Charlton 0 Ipswich 1

If I can get a grant for it, I'm going to do a PhD in Charlton studies. I'll call it Directionality and Deviance, because that sounds quite sexy, but in reality it will look at (interrogate, as we say in academia) the way in which the toss-winning team chooses which goal to attack first.

My first point of enquiry will be to establish whether everyone else feels, as does the writer, unease (existential aporia) when the game starts with Charlton attacking the north end (which I shall call premature septentrionality). It's not normal, and such deviance hits me with the transgressive force of a deep taboo being broken: like incest, cannibalism, or asking Alan Shearer to speak.

The standard approach, that of attacking the north end in the second half (orthodox meridionality), suggests that the home crowd's support is more useful (materially productive) when situated behind the other team's goal (the object of teleological desire), and thus can facilitate a secondary resurgence, or comeback in the second half .

Picture from WikipediaThis should apply equally to both teams, of course, and so for either team to fail to follow the orthodox meridionality is an act of violent challenge to the hegemonous ludic ideology.
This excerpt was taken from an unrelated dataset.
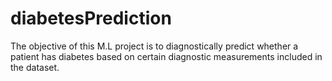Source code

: # diabetesPrediction
The objective of this M.L project is to diagnostically predict  whether a patient has diabetes based on certain diagnostic measurements  included in the dataset.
As regular readers know, though, I'm a dullard when it comes to football tactics, so it's fortunate I'll never get that grant. But even I could see exactly what Ipswich's game-plan was: to start fast and furious, hope to get an early goal in front of their support, then see out the rest of the game by snuffing out any attacking threat by the home team. It worked out perfectly, only slightly delayed by Ben Alnwick's three excellent saves in the first four minutes. But then came the fifth minute and, I think, already Ipswich's fifth corner, and the goal. Go home, we might as well have gone home.

Charlton didn't recover from that five minutes' battering. Though they weren't as bad as some people have suggested, virtually everyone looked off their best. Ipswich had done the research, and knew how to stop Cameron Stewart, for example, causing any damage. He'll have learned a lot from the game, I think, as he had to keep trying something new, but wasn't able to find an answer in the 90 minutes. He'll be a better player when he goes back than he was when he arrived on loan. You owe us something, Steve Bruce.

And you, Mick McCarthy, I am aware I've called you a deviant, but I mean it in a nice way. Please don't sue me.